Mais les metteurs en scène puisent surtout chez les auteurs modernes, tels Lorca, pour Jacques Nichet (la Savetière prodigieuse), ou François Billetdoux, pour Lucian Pintillé (Il faut passer par les nuages) au Théâtre de la Ville. Parmi les classiques, ont été remarqués le Cid, situé par Gérard Desarthe dans une Vienne austro-hongroise, et l'École des femmes monté par Marcel Maréchal à Marseille.

Les plus grands serviteurs du théâtre sont toujours les acteurs : François Périer fêtait ses 50 ans de métier avec Mort d'un commis voyageur d'Arthur Miller, mis en scène par Marcel Bluwal, et Jacques Dufilho faisait, avec Georges Wilson, le succès de Je ne suis pas Rappaport, au Théâtre de l'Œuvre. Michel Piccoli s'est prêté au romanesque du Conte d'hiver, et, en Avignon, Gérard Desarthe fut « Hamlet » ; tandis que Laurent Terzieff était fêté lors de la remise des « Molière » pour Ce que voit Fox de James Saunders.

Françoise Devillers

Musique

À vie politique agitée, vie musicale secouée. Les élections à répétition et la crise budgétaire ont non seulement animé le paysage institutionnel musical d'un véritable ballet de responsables dont les déplacements devenaient difficiles à suivre, mais ont fait également planer quelques menaces sur de vénérables établissements.

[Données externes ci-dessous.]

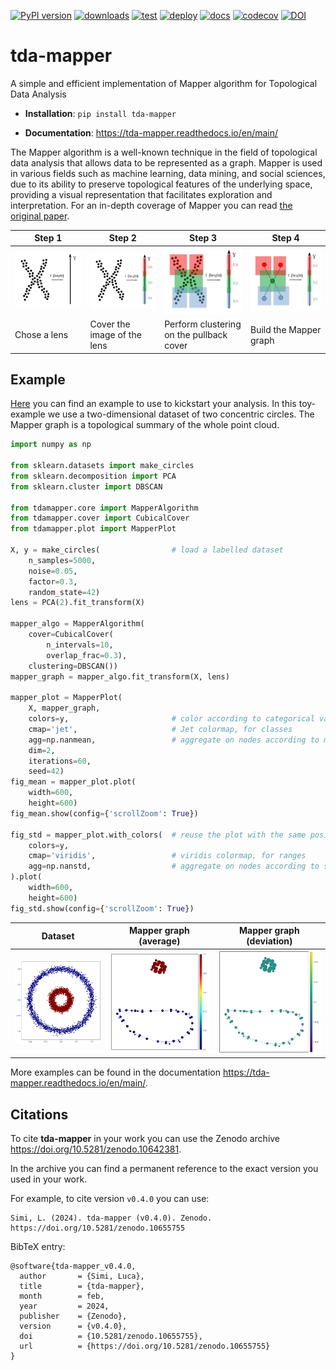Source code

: [![PyPI version](https://badge.fury.io/py/tda-mapper.svg)](https://badge.fury.io/py/tda-mapper)
[![downloads](https://img.shields.io/pypi/dm/tda-mapper)](https://pypi.python.org/pypi/tda-mapper/)
[![test](https://github.com/lucasimi/tda-mapper-python/actions/workflows/test.yml/badge.svg)](https://github.com/lucasimi/tda-mapper-python/actions/workflows/test.yml)
[![deploy](https://github.com/lucasimi/tda-mapper-python/actions/workflows/deploy.yml/badge.svg)](https://github.com/lucasimi/tda-mapper-python/actions/workflows/deploy.yml)
[![docs](https://readthedocs.org/projects/tda-mapper/badge/?version=main)](https://tda-mapper.readthedocs.io/en/main/?badge=main)
[![codecov](https://codecov.io/github/lucasimi/tda-mapper-python/graph/badge.svg?token=FWSD8JUG6R)](https://codecov.io/github/lucasimi/tda-mapper-python)
[![DOI](https://zenodo.org/badge/DOI/10.5281/zenodo.10642381.svg)](https://doi.org/10.5281/zenodo.10642381)

# tda-mapper

A simple and efficient implementation of Mapper algorithm for Topological Data Analysis

* **Installation**: `pip install tda-mapper`

* **Documentation**: https://tda-mapper.readthedocs.io/en/main/

The Mapper algorithm is a well-known technique in the field of topological data analysis that allows data to be represented as a graph.
Mapper is used in various fields such as machine learning, data mining, and social sciences, due to its ability to preserve topological features of the underlying space, providing a visual representation that facilitates exploration and interpretation.
For an in-depth coverage of Mapper you can read [the original paper](https://research.math.osu.edu/tgda/mapperPBG.pdf).

| Step 1                                                                                   | Step 2                                                                                   | Step 3                                                                                   | Step 4                                                                                   |
|------------------------------------------------------------------------------------------|------------------------------------------------------------------------------------------|------------------------------------------------------------------------------------------|------------------------------------------------------------------------------------------|
| ![Step 1](https://github.com/lucasimi/tda-mapper-python/raw/main/resources/mapper_1.png) | ![Step 2](https://github.com/lucasimi/tda-mapper-python/raw/main/resources/mapper_2.png) | ![Step 3](https://github.com/lucasimi/tda-mapper-python/raw/main/resources/mapper_3.png) | ![Step 2](https://github.com/lucasimi/tda-mapper-python/raw/main/resources/mapper_4.png) |
| Chose a lens                                                                             | Cover the image of the lens                                                              | Perform clustering on the pullback cover                                                 | Build the Mapper graph                                                                   |

## Example

[Here](https://github.com/lucasimi/tda-mapper-python/raw/main/tests/example.py) you can find an example to use to kickstart your analysis.
In this toy-example we use a two-dimensional dataset of two concentric circles.
The Mapper graph is a topological summary of the whole point cloud.

```python
import numpy as np

from sklearn.datasets import make_circles
from sklearn.decomposition import PCA
from sklearn.cluster import DBSCAN

from tdamapper.core import MapperAlgorithm
from tdamapper.cover import CubicalCover
from tdamapper.plot import MapperPlot

X, y = make_circles(                # load a labelled dataset
    n_samples=5000,
    noise=0.05,
    factor=0.3,
    random_state=42)
lens = PCA(2).fit_transform(X)

mapper_algo = MapperAlgorithm(
    cover=CubicalCover(
        n_intervals=10,
        overlap_frac=0.3),
    clustering=DBSCAN())
mapper_graph = mapper_algo.fit_transform(X, lens)

mapper_plot = MapperPlot(
    X, mapper_graph,
    colors=y,                       # color according to categorical values
    cmap='jet',                     # Jet colormap, for classes
    agg=np.nanmean,                 # aggregate on nodes according to mean
    dim=2,
    iterations=60,
    seed=42)
fig_mean = mapper_plot.plot(
    width=600,
    height=600)
fig_mean.show(config={'scrollZoom': True})

fig_std = mapper_plot.with_colors(  # reuse the plot with the same positions
    colors=y,
    cmap='viridis',                 # viridis colormap, for ranges
    agg=np.nanstd,                  # aggregate on nodes according to std
).plot(
    width=600,
    height=600)
fig_std.show(config={'scrollZoom': True})
```

| Dataset                                                                                          | Mapper graph (average)                                                                                       | Mapper graph (deviation)                                                                                               |
|--------------------------------------------------------------------------------------------------|--------------------------------------------------------------------------------------------------------------|------------------------------------------------------------------------------------------------------------------------|
| ![Dataset](https://github.com/lucasimi/tda-mapper-python/raw/main/resources/circles_dataset.png) | ![Mapper graph (average)](https://github.com/lucasimi/tda-mapper-python/raw/main/resources/circles_mean.png) | ![Mapper graph (standard deviation)](https://github.com/lucasimi/tda-mapper-python/raw/main/resources/circles_std.png) |

More examples can be found in the documentation https://tda-mapper.readthedocs.io/en/main/.

## Citations

To cite **tda-mapper** in your work you can use the Zenodo archive https://doi.org/10.5281/zenodo.10642381.

In the archive you can find a permanent reference to the exact version you used in your work.

For example, to cite version `v0.4.0` you can use:

    Simi, L. (2024). tda-mapper (v0.4.0). Zenodo. https://doi.org/10.5281/zenodo.10655755

BibTeX entry:

    @software{tda-mapper_v0.4.0,
      author       = {Simi, Luca},
      title        = {tda-mapper},
      month        = feb,
      year         = 2024,
      publisher    = {Zenodo},
      version      = {v0.4.0},
      doi          = {10.5281/zenodo.10655755},
      url          = {https://doi.org/10.5281/zenodo.10655755}
    }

En effet, la poursuite de la politique des grands travaux crée de tels gouffres financiers que ces derniers, ajoutés à la cherté des spectacles en général, ont fini par entraîner la remise en cause de l'existence de la Salle Favart, ainsi que celle de la véritable vocation du Palais Garnier. De nouveaux statuts juridiques, administratifs et financiers les ont sauvés, reconduisant l'une dans le rôle qui a toujours été le sien et vouant l'autre à la danse ; tous les deux ont été placés sous la direction de Pierre Bergé.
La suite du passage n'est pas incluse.